The module's primary learning outcomes are for students to identify different types of database management systems, describe their components, and explain the importance of database normalization. Through the course, students will learn about database design, normalization, and optimization. They will also learn how to use SQL to manipulate and retrieve data from databases. The module emphasizes hands-on learning through database design and development projects. By the end of the module, students will have gained a comprehensive understanding of database management systems and their importance in AI and ML applications. They will be able to identify different types of database management systems and their components, and apply the concepts of database normalization to design and develop efficient databases. This knowledge will prepare them for more advanced courses in the curriculum and for database management roles in the industry.
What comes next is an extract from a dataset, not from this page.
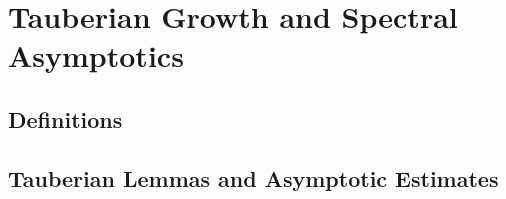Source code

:\section{Tauberian Growth and Spectral Asymptotics}
\label{sec:tauberian_growth}



\subsection{Definitions}


\subsection{Tauberian Lemmas and Asymptotic Estimates}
This module introduces the fundamentals of Artificial Intelligence (AI) and Machine Learning (ML). Students will learn the definition of AI and ML, their evolution, and their applications in various fields. They will also explore the different types of machine learning algorithms, including supervised, unsupervised, and reinforcement learning. Through hands-on exercises and case studies, students will gain practical knowledge and experience in applying machine learning algorithms to real-world problems.Moreover, this module covers the principles of selecting the appropriate machine learning algorithm for a given problem. Students will learn about the factors that influence algorithm selection, such as data type, problem complexity, and performance requirements. They will also explore the principles of model training, validation, and testing, and gain practical knowledge and experience in evaluating machine learning models. By the end of this module, students will have a thorough understanding of AI and ML, be able to identify different types of machine learning algorithms, and select the appropriate algorithm for a given problem.
Through the course, students will recognize emerging technologies in AI, describe their potential impact on society and industry, and discuss their ethical and social implications. By the end of the module, students will have gained a comprehensive understanding of emerging technologies in AI and their impact, preparing them to make informed decisions about the adoption and development of AI technologies in their future roles.